The other day, I was in CVS with my friend to get a prescription, and I noticed something that startled me.
They had condoms on clearance… an interesting concept.
Are they faulty?
With condoms in hand, I visualize the results of the clearance condoms – myself as a father. It was farfetched, but I imagined holding my kid, whose name would be Texas Ranger because of my fascination with the movie “Talladega Nights.”
That would be one lucky kid.
I turned to my friend and said, “When we have kids, we are going to be the best dads ever!”
“Those kids are so screwed,” he said.
And believe me; I think those kids are screwed.
I’m not saying that I would be a bad parent. I’m just saying if Charlie Sheen can do it, so can I.

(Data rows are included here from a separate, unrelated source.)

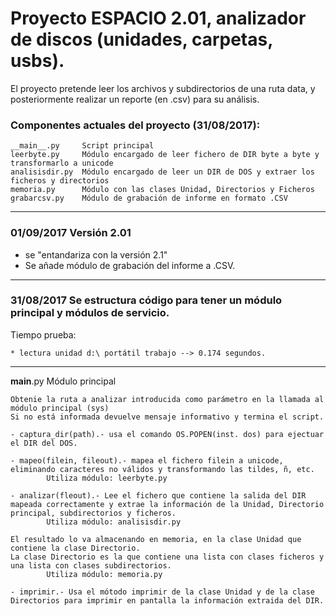 # Proyecto ESPACIO 2.01, analizador de discos (unidades, carpetas, usbs).


El proyecto pretende leer los archivos y subdirectorios de una ruta data, y posteriormente realizar un reporte (en .csv) para su análisis.



### Componentes actuales del proyecto (31/08/2017):

	__main__.py		Script principal
	leerbyte.py		Módulo encargado de leer fichero de DIR byte a byte y transformarlo a unicode
	analisisdir.py	Módulo encargado de leer un DIR de DOS y extraer los ficheros y directorios
	memoria.py		Módulo con las clases Unidad, Directorios y Ficheros
	grabarcsv.py	Módulo de grabación de informe en formato .CSV

---------------------------------------------------------------------------------------------------

### 01/09/2017	Versión 2.01 

- se "entandariza con la versión 2.1"
- Se añade módulo de grabación del informe a .CSV.

---------------------------------------------------------------------------------------------------

### 31/08/2017	Se estructura código para tener un módulo principal y módulos de servicio.

Tiempo prueba: 

	* lectura unidad d:\ portátil trabajo --> 0.174 segundos.

---------------------------------------------------------------------------------------------------


__main__.py		Módulo principal

	Obtenie la ruta a analizar introducida como parámetro en la llamada al módulo principal (sys)
	Si no está informada devuelve mensaje informativo y termina el script.

   	- captura_dir(path).- usa el comando OS.POPEN(inst. dos) para ejectuar el DIR del DOS.

	- mapeo(filein, fileout).- mapea el fichero filein a unicode, eliminando caracteres no válidos y transformando las tildes, ñ, etc.
			Utiliza módulo: leerbyte.py

	- analizar(fleout).- Lee el fichero que contiene la salida del DIR mapeada correctamente y extrae la información de la Unidad, Directorio principal, subdirectorios y ficheros.
			Utiliza módulo: analisisdir.py

	El resultado lo va almacenando en memoria, en la clase Unidad que contiene la clase Directorio.
	La clase Directorio es la que contiene una lista con clases ficheros y una lista con clases subdirectorios.
			Utiliza módulo: memoria.py

	- imprimir.- Usa el mótodo imprimir de la clase Unidad y de la clase Directorios para imprimir en pantalla la información extraida del DIR.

With that thought in mind, I formulated a brilliant plan to test my theory. I would go to the only person I knew who had a baby: my sister.
Imagine the personality of Demi Moore in G.I. Jane combined with the cut-throatiness of Simon Cowell.
That’s my sister.
But still, I needed a specimen to test the theory of my parenting abilities, so I had to approach her to ask to borrow her kid for the day.
So, my chances of her saying yes were like Lindsey Lohan not being crazy.
Surprisingly, she said yes.
If a crazy stunt like this was going to be accomplished, I needed to do it right… make it as real as possible.
There had to be mothers.
I found two lucky women who, willfully, would follow us on our crazy misadventure.
It was probably in my nephew’s best interest that it wasn’t just us two guys taking him.
As this motley crew that I’d assembled walked into the mall, I thought, what would real parents do?
The logical thing to do was to pimp this kid out, make him look like a small version of Lil Wayne… then take him to the play area.
A backwards cap, Captain America Shirt and a large chain later, my nephew was good to go.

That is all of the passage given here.